Whenever John Ehlers writes about a new indicator, I crack it open and wire it straight into C for the Zorro platform. Or rather, I let ChatGPT do most of the work. The One Euro Filter is a minimalistic, yet surprisingly effective low-latency smoother that reacts instantly to volatility with less lag of the usual adaptive averages. This is achieved by dynamically adapting its time period.
This is the OneEurFilter function in C, converted straight from Ehlers’ EasyLanguage code, the comments left in place:
var OneEurFilter(vars Data, int PeriodMin, var Factor)
{
vars SmoothedDX = series(Data[0],2),
Smoothed = series(Data[0],2);
var Alpha = 2*PI/(4*PI + 10);
//EMA the Delta Price
SmoothedDX[0] = Alpha*(Data[0]-Data[1]) + (1.-Alpha)*SmoothedDX[1];
//Adjust cutoff period based on a fraction of the rate of change
var Cutoff = PeriodMin + Factor*abs(SmoothedDX[0]);
//Compute adaptive alpha
Alpha = 2*PI/(4*PI + Cutoff);
//Adaptive smoothing
return Smoothed[0] = Alpha*Data[0] + (1.-Alpha)*Smoothed[1];
}
This is how the OneEurFilter (blue line) looks when applied on a ES chart:

The price curve is well reproduced with almost no lag. Cheap, efficient, low-latency — 1 Euro well spent. The code can be downloaded from the 2026 script repository.
It may be worth mentioning the originators of this filter are at https://gery.casiez.net/1euro/ where many different language implementations reside.

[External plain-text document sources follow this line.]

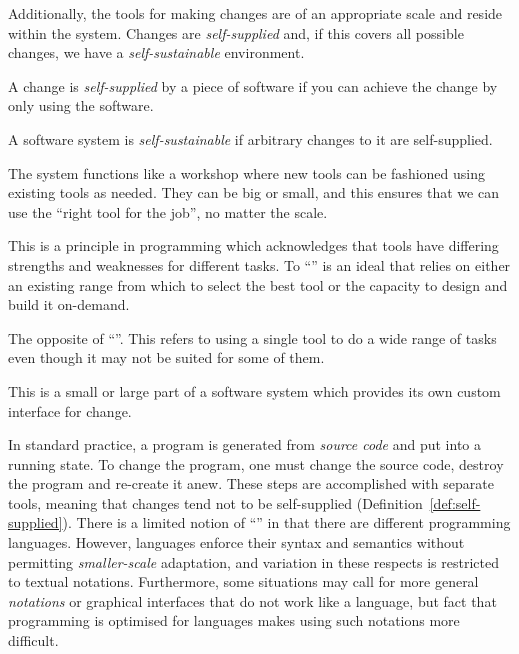 Additionally, the tools for making changes are of an appropriate scale
and reside within the system. Changes are \emph{self-supplied} and, if
this covers all possible changes, we have a \emph{self-sustainable}
environment.

\begin{defn}
\label{def:self-supplied}
A change is \emph{self-supplied} by a piece of software if you can achieve the change by only using the software.
\end{defn}

\begin{defn}
\label{def:self-sustainable}
A software system is \emph{self-sustainable} if arbitrary changes to it are self-supplied.
\end{defn}

The system functions like a workshop where new tools can be fashioned
using existing tools as needed. They can be big or small, and this
ensures that we can use the ``right tool for the job'', no matter the
scale.

\begin{defn}[\RTFJ]
\label{def:right-tool}
This is a principle in programming which acknowledges that tools have differing strengths and weaknesses for different tasks. To ``\URTFJ'' is an ideal that relies on either an existing range from which to select the best tool or the capacity to design and build it on-demand.
\end{defn}

\begin{defn}
\label{def:osfa}
The opposite of ``\URTFJ''. This refers to using a single tool to do a wide range of tasks even though it may not be suited for some of them.
\end{defn}

\begin{defn}
\label{def:dsa}
This is a small or large part of a software system which provides its own custom interface for change.
\end{defn}

In standard practice, a program is generated from \emph{source code} and
put into a running state. To change the program, one must change the
source code, destroy the program and re-create it anew. These steps are
accomplished with separate tools, meaning that changes tend not to be
self-supplied (Definition~\ref{def:self-supplied}). There is a limited
notion of ``\URTFJ'' in that there are different programming languages.
However, languages enforce their syntax and semantics without permitting
\emph{smaller-scale} adaptation, and variation in these respects is
restricted to textual notations. Furthermore, some situations may call
for more general \emph{notations} or graphical interfaces that do not
work like a language, but fact that programming is optimised for
languages makes using such notations more difficult.

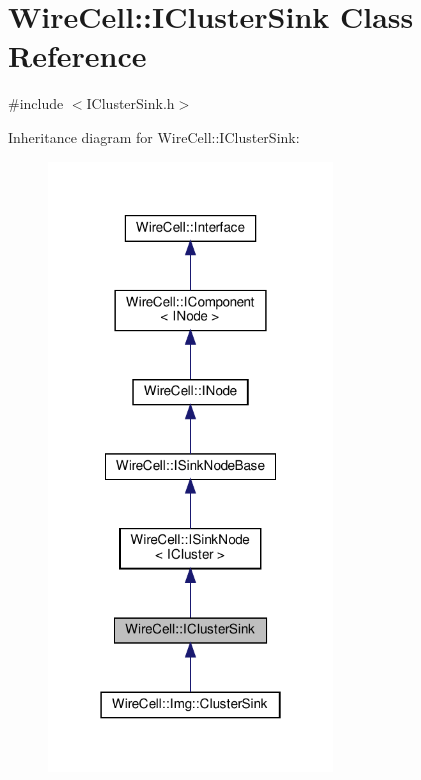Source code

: \hypertarget{class_wire_cell_1_1_i_cluster_sink}{}\section{Wire\+Cell\+:\+:I\+Cluster\+Sink Class Reference}
\label{class_wire_cell_1_1_i_cluster_sink}


{\ttfamily \#include $<$I\+Cluster\+Sink.\+h$>$}



Inheritance diagram for Wire\+Cell\+:\+:I\+Cluster\+Sink\+:
\nopagebreak
\begin{figure}[H]
\begin{center}
\leavevmode
\includegraphics[width=214pt]{class_wire_cell_1_1_i_cluster_sink__inherit__graph}
\end{center}
\end{figure}


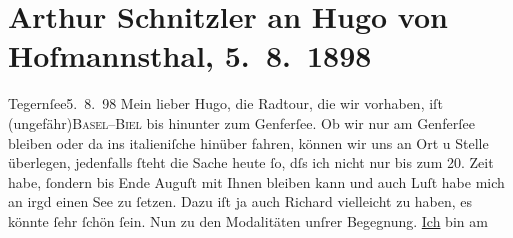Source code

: 

         
         \renewcommand{\erwaehntePersonen}{Personen: Richard Beer-Hofmann, Hugo von Hofmannsthal, Gustav Schwarzkopf}
         \renewcommand{\erwaehnteOrte}{Orte: Basel, Biel, Genfer See, Hinterbrühl, Innsbruck, Italien, München, Salzburg, Tegernsee, Wien}
         \renewcommand{\erwaehnteWerke}{Werke: Der Tod Georgs}
               \section[Arthur Schnitzler an Hugo von Hofmannsthal, 5. 8. 1898]{ Arthur Schnitzler an Hugo von Hofmannsthal, 5. 8. 1898}\nopagebreak{}\rehead{ }\begin{ledgroupsized}[t]{13cm}\normalsize\beginnumbering{} \toendnotes[C]{\smallbreak\pagebreak[2]} 
\toendnotes[C]{\smallbreak}\pstart
           \raggedleft{}{\pb}Tegernſee5. 8. 98\pend
           \pstart
           Mein lieber Hugo, die Radtour, die wir vorhaben, iſt \introOben{}(\introOben{}ungefähr\introOben{})\introOben{}{ }\textsc{Basel}–\textsc{Biel} bis hinunter zum Genferſee. Ob wir nur am
                  Genferſee bleiben oder da{\geminationn} ins italieniſche
               hinüber fahren, können wir uns an Ort u Stelle überlegen, jedenfalls ſteht die Sache
               heute ſo, dſs ich nicht nur bis zum 20. Zeit habe, ſondern bis
                  Ende Auguſt mit Ihnen bleiben kann und auch Luſt habe {\pb}mich an irgd einen See zu ſetzen. Dazu iſt ja auch Richard vielleicht zu haben, es könnte ſehr
               ſchön ſein.\pend
           \pstart
           Nun zu den Modalitäten unſrer Begegnung. \uline{Ich} bin am

\end{ledgroupsized}
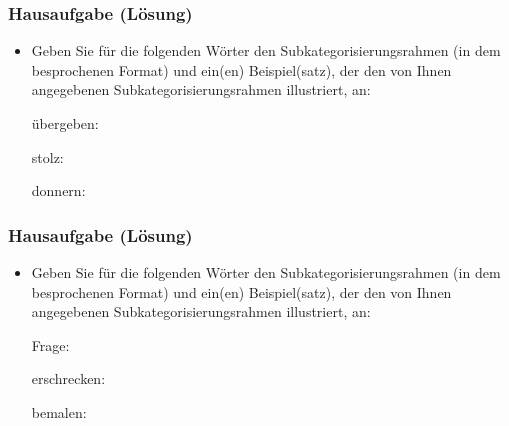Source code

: {

\begin{frame}
\frametitle{Hausaufgabe (Lösung)} 

\begin{itemize}
	
	\item Geben Sie für die folgenden Wörter den Subkategorisierungsrahmen (in dem besprochenen Format) und ein(en) Beispiel(satz), der den von Ihnen angegebenen Subkategorisierungsrahmen illustriert, an:
	
	\ea übergeben: \pause {}

	\pause 
		
	\ex stolz: \pause {}
	
	\pause 
	
	\ex donnern: \pause {}
	
	\pause
	\z 
	
	
\end{itemize}

\end{frame}


\begin{frame}
\frametitle{Hausaufgabe (Lösung)} 

\begin{itemize}
	
	\item Geben Sie für die folgenden Wörter den Subkategorisierungsrahmen (in dem besprochenen Format) und ein(en) Beispiel(satz), der den von Ihnen angegebenen Subkategorisierungsrahmen illustriert, an:
	
	\ea Frage: \pause {}
	
	\pause 
	
	\ex erschrecken: \pause {}
	
	\pause 
	
	\ex bemalen: \pause {}
	
	\z 
	
	
\end{itemize}

\end{frame}
}


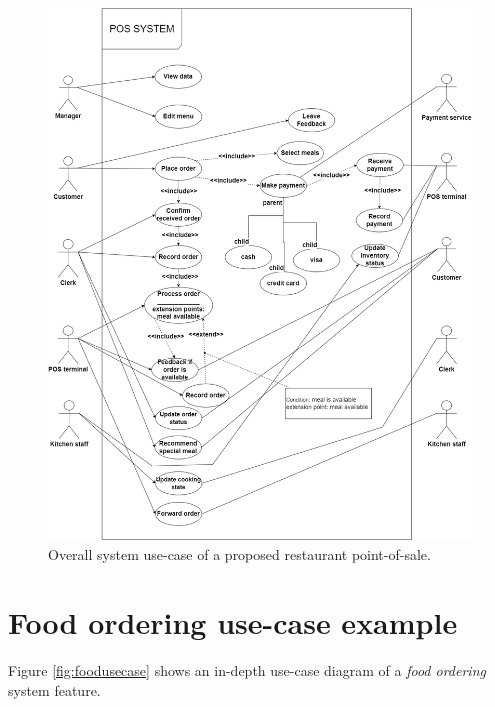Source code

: \documentclass[12pt, a4paper]{article}
\theoremstyle{styleth}
\theoremstyle{styledef}
\begin{document}
\begin{figure}[H]
	\centering
	\includegraphics[width=15.5cm]{259243473_617353449353167_471014773977634987_n.png}
	\caption{Overall system use-case of a proposed restaurant point-of-sale.}
	\label{fig:systemusecase}
\end{figure}

\newpage
\section{Food ordering use-case example}
Figure \ref{fig:foodusecase} shows an in-depth use-case diagram of a \textit{food ordering} system feature.
\end{document}
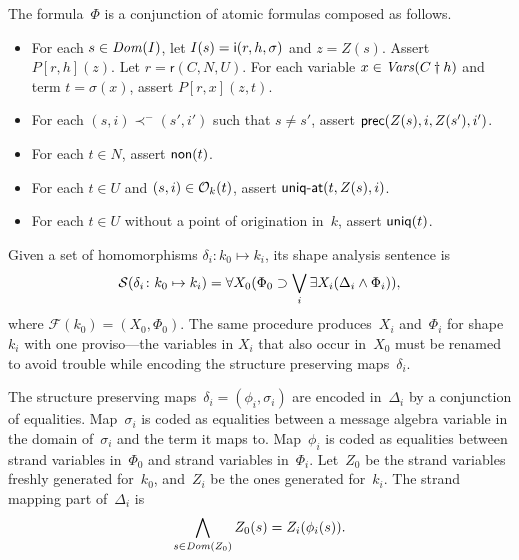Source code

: \documentclass[12pt]{report}
\theoremstyle{definition}
\newcommand{\sdom}{\fn{Dom}}
\newcommand{\svars}{\fn{Vars}}
\newcommand{\role}{\mathsf{r}}
\newcommand{\form}{\mathcal{F}}
\newcommand{\sent}{\mathcal{S}}
\begin{document}
The formula~$\Phi$ is a conjunction of atomic formulas composed as
follows.
\begin{itemize}
\item For each $s\in\sdom(I)$, let $I(s)=\operatorname{\mathsf{i}}(r,h,\sigma)$ and
  $z=Z(s)$.  Assert $P[r,h](z)$.  Let $r=\role(C,N,U)$.  For each
  variable $x\in\svars(\prefix{C}{h})$ and term $t=\sigma(x)$, assert
  $P[r,x](z,t)$.
\item For each $(s,i)\prec^-(s',i')$ such that $s\neq s'$, assert
  $\operatorname{\mathsf{prec}}(Z(s),i,Z(s'),i')$.
\item For each $t\in N$, assert $\operatorname{\mathsf{non}}(t)$.
\item For each $t\in U$ and $(s,i)\in\mathcal{O}_k(t)$, assert
  $\operatorname{\mathsf{\mbox{\sf uniq-at}}}(t,Z(s),i)$.
\item For each $t\in U$ without a point of origination in~$k$, assert
  $\operatorname{\mathsf{uniq}}(t)$.
\end{itemize}

Given a set of homomorphisms $\delta_i\colon k_0\mapsto k_i$, its shape
analysis sentence is
\begin{equation}\label{eqn:node-oriented shape sentence}
\sent(\delta_i\colon k_0\mapsto k_i)=\all{X_0}(\Phi_0\supset
\bigvee_i\some{X_i}(\Delta_i\wedge\Phi_i)),
\end{equation}
where $\form(k_0)=(X_0,\Phi_0)$.  The same procedure produces~$X_i$
and~$\Phi_i$ for shape~$k_i$ with one proviso---the variables in
$X_i$ that also occur in~$X_0$ must be renamed to avoid trouble while
encoding the structure preserving maps~$\delta_i$.

The structure preserving maps~$\delta_i=(\phi_i,\sigma_i)$ are encoded
in~$\Delta_i$ by a conjunction of equalities.  Map~$\sigma_i$ is coded
as equalities between a message algebra variable in the domain
of~$\sigma_i$ and the term it maps to.  Map~$\phi_i$ is coded as
equalities between strand variables in~$\Phi_0$ and strand variables
in~$\Phi_i$.  Let~$Z_0$ be the strand variables freshly generated
for~$k_0$, and~$Z_i$ be the ones generated for~$k_i$.  The
strand mapping part of~$\Delta_i$ is
\[\bigwedge_{s\in\sdom(Z_0)}Z_0(s)=Z_i(\phi_i(s)).\]
\end{document}
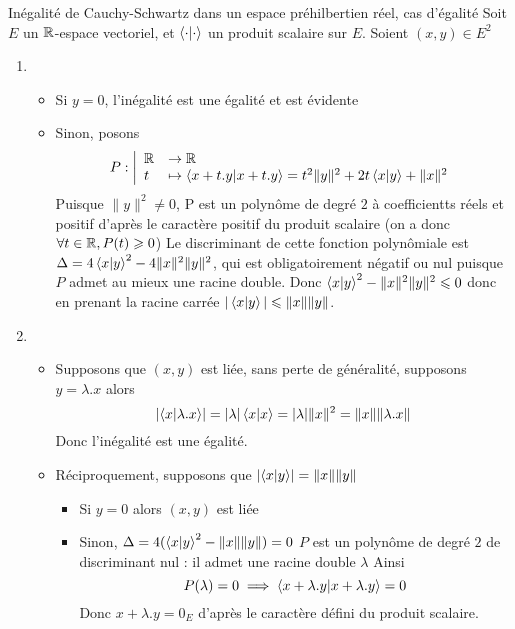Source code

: \documentclass{article}
\date{22 juin 2024}
\begin{document}
\maketitle

\begin{question_kholle}{Inégalité de Cauchy-Schwartz dans un espace préhilbertien réel, cas d'égalité}
	Soit $E$ un $\mathbb R$-espace vectoriel, et $\braket{ \cdot | \cdot  }$ un produit scalaire sur $E$.
	Soient $(x, y) \in E^{2}$
	\begin{enumerate}
		\item \begin{itemize}[label=$\star$]
			\item Si $y=0$, l'inégalité est une égalité et est évidente
			\item Sinon, posons
			$$
			P:\left|\begin{array}{ll} \mathbb R &\to \mathbb R \\ t &\mapsto \braket{ x+t.y | x+t.y } = t^{2} \|y\|^{2} + 2 t \braket{ x | y }  + \|x\|^{2} \end{array}\right.
			$$
			Puisque $\|y\|^{2} \neq 0$, P est un polynôme de degré $2$ à coefficientts réels et positif d'après le caractère positif du produit scalaire (on a donc $\forall t \in \mathbb R, P(t)\geqslant 0$)
			Le discriminant de cette fonction polynômiale est $\Delta = 4 \braket{ x | y }^{2} - 4 \|x\|^{2}\|y\|^{2}$, qui est obligatoirement négatif ou nul puisque $P$ admet au mieux une racine double.
			Donc $\braket{ x | y }^{2} - \|x\|^{2}\|y\|^{2} \leqslant 0$ donc en prenant la racine carrée $|\braket{ x | y }| \leqslant \|x\|\|y\|$.
		\end{itemize}
		\item \begin{itemize}[label=$\star$]
			\item Supposons que $(x, y)$ est liée, sans perte de généralité, supposons $y = \lambda.x$ alors
			$$
			\lvert \braket{ x | \lambda.x } \rvert  = \lvert  \lambda \rvert  \braket{ x | x }  = \lvert  \lambda \rvert  \|x\|^{2} = \| x \| \| \lambda.x\|
			$$
			Donc l'inégalité est une égalité.
			
			\item Réciproquement, supposons que $\lvert  \braket{ x | y } \rvert = \| x\| \| y\|$
			\begin{itemize}
				\item Si $y = 0$ alors $(x, y)$ est liée
				\item Sinon, $\Delta = 4(\braket{ x | y }^{2} - \|x\|\|y\|) = 0$
				$P$ est un polynôme de degré $2$ de discriminant nul : il admet une racine double $\lambda$
				Ainsi
				$$
				P(\lambda) = 0 \implies \braket{ x+\lambda.y | x+\lambda.y } = 0
				$$
				Donc $x+\lambda .y = 0_{E}$ d'après le caractère défini du produit scalaire.
			\end{itemize}
		\end{itemize}
	\end{enumerate}
\end{question_kholle}
\end{document}
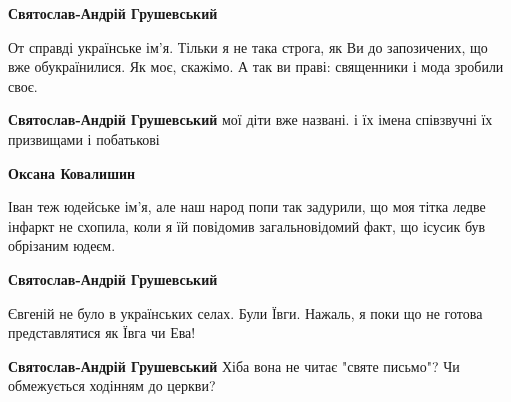 \begin{itemize}
\begin{itemize}
\textbf{Святослав-Андрій Грушевський} 

От справді українське ім'я. Тільки я не така строга, як Ви до запозичених, що
вже обукраїнилися. Як моє, скажімо. А так ви праві: священники і мода зробили
своє.


 
\textbf{Святослав-Андрій Грушевський} мої діти вже названі. і їх імена співзвучні їх призвищами і побатькові

 
\textbf{Оксана Ковалишин} 

Іван теж юдейське ім'я, але наш народ попи так задурили, що моя тітка ледве
інфаркт не схопила, коли я їй повідомив загальновідомий факт, що ісусик був
обрізаним юдеєм.🤣🤣🤣


 
\textbf{Святослав-Андрій Грушевський} 

Євгеній не було в українських селах. Були
Ївги. Нажаль, я поки що не готова представлятися як Ївга чи Ева!


 
\textbf{Святослав-Андрій Грушевський} Хіба вона не читає "святе письмо"? Чи обмежується ходінням до церкви? \Smiley[1.0][yellow]

 

\end{itemize}
\end{itemize}
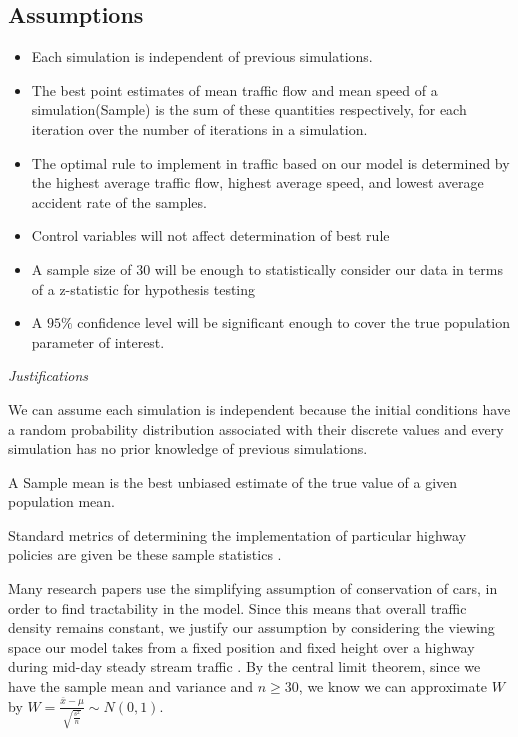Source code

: \documentclass{amsart}
\begin{document}
	\subsection{Assumptions}
	\begin{itemize}
		\item Each simulation is independent of previous simulations.
		\item The best point estimates of mean traffic flow and mean speed of a simulation(Sample) is the sum of these quantities respectively, for each iteration over the number of iterations in a simulation.
		\item The optimal rule to implement in traffic based on our model is determined by the highest average traffic flow, highest average speed, and lowest average accident rate of the samples.
		\item Control variables will not affect determination of best rule
		\item A sample size of 30 will be enough to statistically consider our data in terms of a z-statistic for hypothesis testing
		\item A $95\%$ confidence level will be significant enough to cover the true population parameter of interest.
	\end{itemize}
	
	
	\textit{Justifications}
	
		We can assume each simulation is independent because the initial conditions have a random probability distribution associated with their discrete values and every simulation has no prior knowledge of previous simulations.

		A Sample mean is the best unbiased estimate of the true value of a given population mean.
		
		Standard metrics of determining the implementation of particular highway policies are given be these sample statistics \cite{elvik2009handbook}.

		Many research papers use the simplifying assumption of conservation of cars, in order to find tractability in the model. Since this means that overall traffic density remains constant, we justify our assumption by considering the viewing space our model takes from a fixed position and fixed height over a highway during mid-day steady stream traffic \cite{seiboldconstructing}.
		By the central limit theorem, since we have the sample mean and variance and $n \geq 30$, we know we can approximate $W$ by $W=\frac{\bar x - \mu}{\sqrt{\frac{s^2}{n}}} \sim N(0,1)$.
		
\end{document}
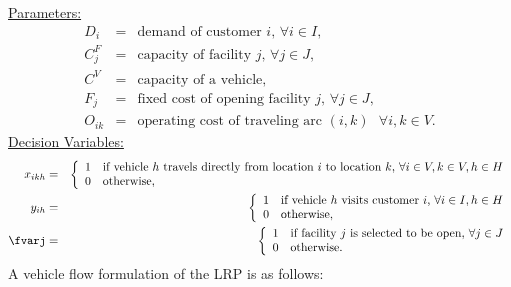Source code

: \noindent\underline{Parameters:}
\begin{eqnarray*}
D_i & = & \mbox{demand of customer $i$, $\forall i \in I$}, \\
C^F_j & = & \mbox{capacity of facility $j$, $\forall j \in J$}, \\
C^V  & = & \mbox{capacity of a vehicle}, \\
F_j & = & \mbox{fixed cost of opening facility $j$, $\forall j \in J$}, \\
O_{ik} & = & \mbox{operating cost of traveling arc $(i,k)$ $\forall i,k \in V$}. 
\end{eqnarray*}
\noindent\underline{Decision Variables:}
\begin{eqnarray*}
x_{ikh} & = & \left\{ \begin{array}{ll}
                 1  & \mbox{if vehicle $h$ travels directly from location $i$ to location $k$, $\forall i \in V, k \in V, h \in H$}\\
                 0  & \mbox{otherwise},                                                  
                \end{array} 
              \right. \\
y_{ih} & = & \left\{ \begin{array}{ll}
                 1  & \mbox{if vehicle $h$ visits customer $i$, $\forall i \in I, h \in H$}\\
                 0  & \mbox{otherwise},                                                  
                \end{array} 
              \right. \\
\fvarj & = & \left\{ \begin{array}{ll}
                1  & \mbox{if facility $j$ is selected to be open, $\forall j \in J$}\\
                 0  & \mbox{otherwise}.                                                  
                \end{array}  
              \right. 
\end{eqnarray*}
A vehicle flow formulation of the LRP is as follows:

Thanks for the info! I got the code from Ehler’s TASC article.
appreciated
fraction of the rate of change doesn’t have an effect on cutoff period
“`
#include // copy pasta from article
DLLFUNC void run()
{
StartDate = 20260101;
LookBack = 500;
vars p = series(price(0));
var x = OneEurFilter(p,100, .2); // <— notice Factor argument
var y = OneEurFilter(p,100, .4);
var z = OneEurFilter(p,100, .6);
plot("x",x,LINE,BLACK);
plot("y",y,LINE,GREEN);
plot("z",z,LINE,BLUE);
}
“`
all 3 graphed lines look identical
issue was – rate of change was deep down in decimals for selected instrument
with Factor values [200000, 400000, 600000] difference becomes visible
(guess the instrument)
which leads me thinking – it’s a really bad parameter design
responsiveness is tightly coupled with how many digits signal value has
I guess the indicator was intended for futures with daily bars, as almost all indicators by Ehlers. For Forex or other assets with very small differences, or for shorter bar periods, you must use an accordingly higher Factor.
You could experiment with a modification, for using really the rate of change instead of just a difference.